Los populismos arribaron a muchos gobiernos en la mayoría de los continentes como si se tratara de una oleada sincrónica en el tiempo. Llegaron justo cuando las democracias liberales estaban en el punto más bajo de la curva de su prestigio mundial, en el momento en que se acumulaban en las mesas de los gabinetes gubernamentales tanto los reclamos por el fallo en los relatos de prosperidad y progreso como la basura obscena de reiterados actos deshonestos. Llegaron como el falso mesías anunciando la redención, la justicia final, la grandeza nacional, la pureza de la moralidad y el éxtasis de la verdad alcanzada. Y muchos electores los han seguido entusiasmados, dispuestos incluso a claudicar a las pequeñas libertades de la democracia, pues frente a la verdad absoluta esas libertades les parecen relativas.
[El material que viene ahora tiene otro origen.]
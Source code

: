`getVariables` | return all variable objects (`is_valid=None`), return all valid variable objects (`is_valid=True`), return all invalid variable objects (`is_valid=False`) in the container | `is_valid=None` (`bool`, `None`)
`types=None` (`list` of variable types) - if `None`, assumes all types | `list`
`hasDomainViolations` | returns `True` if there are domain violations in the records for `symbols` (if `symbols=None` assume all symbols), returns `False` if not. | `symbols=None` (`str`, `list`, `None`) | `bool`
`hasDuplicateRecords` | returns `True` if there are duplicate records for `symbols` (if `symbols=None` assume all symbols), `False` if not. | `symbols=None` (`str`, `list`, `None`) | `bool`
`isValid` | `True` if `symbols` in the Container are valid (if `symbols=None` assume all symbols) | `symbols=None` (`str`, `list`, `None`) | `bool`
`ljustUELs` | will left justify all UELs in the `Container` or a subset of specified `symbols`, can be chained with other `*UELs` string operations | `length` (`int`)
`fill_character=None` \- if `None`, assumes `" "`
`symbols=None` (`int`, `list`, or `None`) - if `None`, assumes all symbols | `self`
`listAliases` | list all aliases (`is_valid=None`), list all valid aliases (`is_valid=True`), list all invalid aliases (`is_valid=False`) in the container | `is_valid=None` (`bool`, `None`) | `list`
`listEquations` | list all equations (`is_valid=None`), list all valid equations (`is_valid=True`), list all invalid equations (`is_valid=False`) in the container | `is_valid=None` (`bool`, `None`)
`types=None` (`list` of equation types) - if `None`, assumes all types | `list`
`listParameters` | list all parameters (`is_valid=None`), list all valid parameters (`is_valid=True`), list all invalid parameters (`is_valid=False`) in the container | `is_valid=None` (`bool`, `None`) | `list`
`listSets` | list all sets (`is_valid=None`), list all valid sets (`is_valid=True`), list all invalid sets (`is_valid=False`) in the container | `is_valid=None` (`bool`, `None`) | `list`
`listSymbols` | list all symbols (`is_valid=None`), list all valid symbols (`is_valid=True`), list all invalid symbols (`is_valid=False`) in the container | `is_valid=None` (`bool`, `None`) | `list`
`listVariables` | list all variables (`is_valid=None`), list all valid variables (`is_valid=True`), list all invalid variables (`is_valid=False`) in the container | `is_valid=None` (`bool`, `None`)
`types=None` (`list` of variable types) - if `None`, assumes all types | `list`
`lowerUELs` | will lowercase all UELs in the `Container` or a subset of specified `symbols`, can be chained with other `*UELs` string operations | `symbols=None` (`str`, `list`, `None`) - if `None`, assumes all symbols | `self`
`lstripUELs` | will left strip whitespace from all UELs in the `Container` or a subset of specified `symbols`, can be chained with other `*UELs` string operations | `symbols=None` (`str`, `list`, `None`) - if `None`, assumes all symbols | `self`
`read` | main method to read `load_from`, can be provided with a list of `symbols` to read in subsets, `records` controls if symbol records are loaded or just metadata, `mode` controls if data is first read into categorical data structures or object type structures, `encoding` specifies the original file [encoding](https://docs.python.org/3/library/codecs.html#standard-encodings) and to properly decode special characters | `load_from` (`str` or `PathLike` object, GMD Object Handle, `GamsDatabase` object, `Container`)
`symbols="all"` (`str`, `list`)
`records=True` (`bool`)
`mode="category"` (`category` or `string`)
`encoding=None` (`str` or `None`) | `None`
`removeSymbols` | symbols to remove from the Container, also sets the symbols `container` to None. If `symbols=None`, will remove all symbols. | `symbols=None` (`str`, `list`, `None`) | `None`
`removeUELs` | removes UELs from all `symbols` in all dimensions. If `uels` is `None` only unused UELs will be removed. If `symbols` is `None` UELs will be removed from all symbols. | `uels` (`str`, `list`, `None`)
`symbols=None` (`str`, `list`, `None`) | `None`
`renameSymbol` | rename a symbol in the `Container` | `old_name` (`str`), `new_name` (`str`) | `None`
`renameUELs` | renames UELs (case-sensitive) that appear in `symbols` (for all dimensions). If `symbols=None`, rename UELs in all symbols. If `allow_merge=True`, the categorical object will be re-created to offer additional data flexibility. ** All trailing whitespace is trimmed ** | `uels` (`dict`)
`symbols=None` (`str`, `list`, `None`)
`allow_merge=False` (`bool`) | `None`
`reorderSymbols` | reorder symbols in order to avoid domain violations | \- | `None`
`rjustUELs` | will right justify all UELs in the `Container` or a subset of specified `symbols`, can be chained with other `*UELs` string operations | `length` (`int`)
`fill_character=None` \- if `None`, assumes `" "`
Y aunque no fue el primero en llegar, el populismo estadounidense alentó la tendencia mundial y el poder de los ya establecidos gracias al poder e influencia de su economía. No era para menos. Tener como referente al gobierno de la economía más poderosa del planeta no es cualquier cosa. La victoria de Trump en el 2016 fue la cima política de la oleada populista. ¿Qué mejor foro global que la mismísima Casa Blanca?
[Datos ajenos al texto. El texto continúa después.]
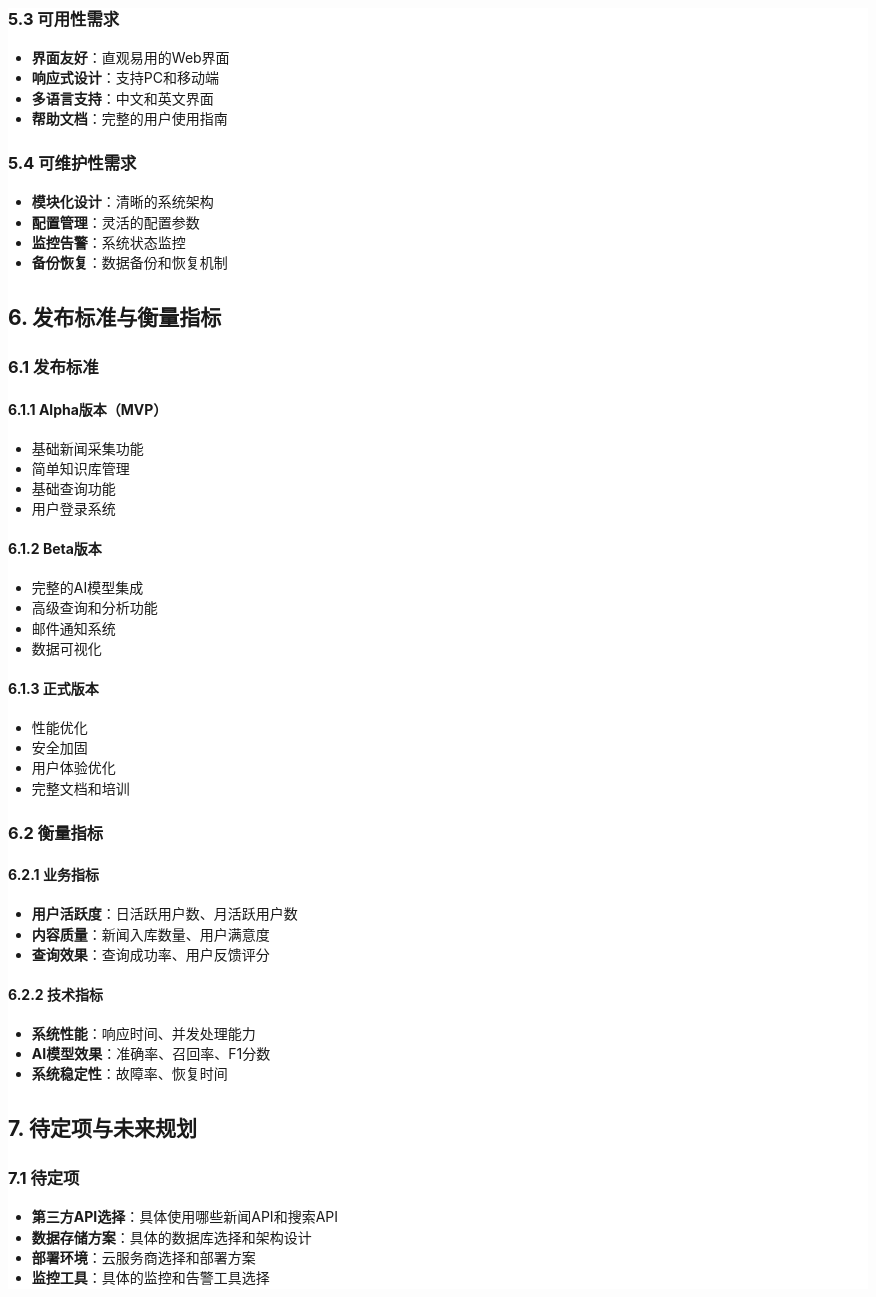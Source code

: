 ### 5.3 可用性需求
- **界面友好**：直观易用的Web界面
- **响应式设计**：支持PC和移动端
- **多语言支持**：中文和英文界面
- **帮助文档**：完整的用户使用指南

### 5.4 可维护性需求
- **模块化设计**：清晰的系统架构
- **配置管理**：灵活的配置参数
- **监控告警**：系统状态监控
- **备份恢复**：数据备份和恢复机制

## 6. 发布标准与衡量指标

### 6.1 发布标准

#### 6.1.1 Alpha版本（MVP）
- 基础新闻采集功能
- 简单知识库管理
- 基础查询功能
- 用户登录系统

#### 6.1.2 Beta版本
- 完整的AI模型集成
- 高级查询和分析功能
- 邮件通知系统
- 数据可视化

#### 6.1.3 正式版本
- 性能优化
- 安全加固
- 用户体验优化
- 完整文档和培训

### 6.2 衡量指标

#### 6.2.1 业务指标
- **用户活跃度**：日活跃用户数、月活跃用户数
- **内容质量**：新闻入库数量、用户满意度
- **查询效果**：查询成功率、用户反馈评分

#### 6.2.2 技术指标
- **系统性能**：响应时间、并发处理能力
- **AI模型效果**：准确率、召回率、F1分数
- **系统稳定性**：故障率、恢复时间

## 7. 待定项与未来规划

### 7.1 待定项
- **第三方API选择**：具体使用哪些新闻API和搜索API
- **数据存储方案**：具体的数据库选择和架构设计
- **部署环境**：云服务商选择和部署方案
- **监控工具**：具体的监控和告警工具选择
Pero a estas alturas los populismos necesitan oxigeno. Su relato maniqueo traducido en programa de gobierno ha demostrado limitaciones fatales: han debilitado la gobernabilidad acicateando peligrosamente la confrontación y el odio; han profundizado las distancias económicas a pesar del discurso; han mermado las instituciones por la ineficacia construida desde el simplismo, la calumnia y la mentira recurrente; han pisoteado como rutina las pequeñas libertades de la democracia como la libertad de prensa y los derechos humanos; y no han tenido escrúpulo en hacer gala de opacidad, tampoco en atacar la división y autonomía de poderes para imponer vasallaje y subordinación, o en anular la separación de la iglesia y el Estado. Todo en nombre de la verdad absoluta, la verdad del pueblo.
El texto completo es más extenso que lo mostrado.